Tuesday, April 23, 2019

Saturday, April 20, 2019

Sketching Evil Hangman, featuring GeePaw

GeePaw Hill christened his twitch channel this week to a presentation of his approach to TDD, featuring an implementation of Evil Hangman.

Evil Hangman is a mimic of the traditional word guessing game, with a twist -- evil hangman doesn't commit to a solution immediately.  It's a good mimic - the observable behavior of the game is entirely consistent with a fair implementation that has committed to some word in the corpus.  But it will beat you unfairly if it can.

So, as a greenfield problem, how do you get started?

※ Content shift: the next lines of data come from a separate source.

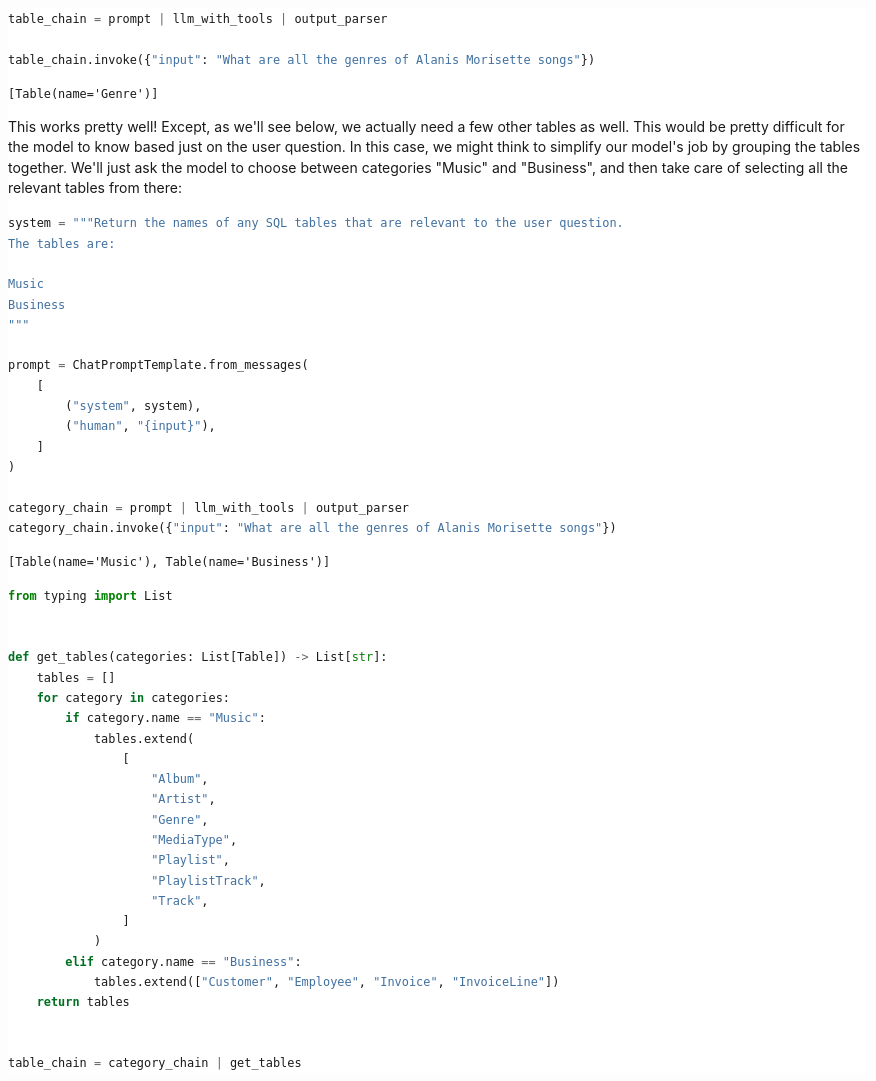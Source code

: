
```python
table_chain = prompt | llm_with_tools | output_parser

table_chain.invoke({"input": "What are all the genres of Alanis Morisette songs"})
```




    [Table(name='Genre')]



This works pretty well! Except, as we'll see below, we actually need a few other tables as well. This would be pretty difficult for the model to know based just on the user question. In this case, we might think to simplify our model's job by grouping the tables together. We'll just ask the model to choose between categories "Music" and "Business", and then take care of selecting all the relevant tables from there:


```python
system = """Return the names of any SQL tables that are relevant to the user question.
The tables are:

Music
Business
"""

prompt = ChatPromptTemplate.from_messages(
    [
        ("system", system),
        ("human", "{input}"),
    ]
)

category_chain = prompt | llm_with_tools | output_parser
category_chain.invoke({"input": "What are all the genres of Alanis Morisette songs"})
```




    [Table(name='Music'), Table(name='Business')]




```python
from typing import List


def get_tables(categories: List[Table]) -> List[str]:
    tables = []
    for category in categories:
        if category.name == "Music":
            tables.extend(
                [
                    "Album",
                    "Artist",
                    "Genre",
                    "MediaType",
                    "Playlist",
                    "PlaylistTrack",
                    "Track",
                ]
            )
        elif category.name == "Business":
            tables.extend(["Customer", "Employee", "Invoice", "InvoiceLine"])
    return tables


table_chain = category_chain | get_tables
```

From what I can see, there are three approaches that you might take:
  • You can start with a walking skeleton, making some arbitrary choices about I/O, and work your way inward.
  • You can start with the functional core, and work your way inward
  • You can start with an element from a candidate design, and work your way outward.
GeePaw, it seems, is a lot more comfortable when he has pieces that he can microtest.  I got badly spooked on that approach years ago when I looked into the sudoku exercise.  So my preference is to choose an observable behavior that I understand, fake it, remove the duplication, and then add additional tests to the suite that force me to extend the solution's design.

Ultimately, if you examine the complexity of the test subjects, you might decide that I'm writing "integrated" or "acceptance" tests.  From my perspective, I don't care - the tests are fast, decoupled from the environment, and embarrassingly parallel.  Furthermore, the purpose of the tests is to facilitate my design work, not to prove correctness.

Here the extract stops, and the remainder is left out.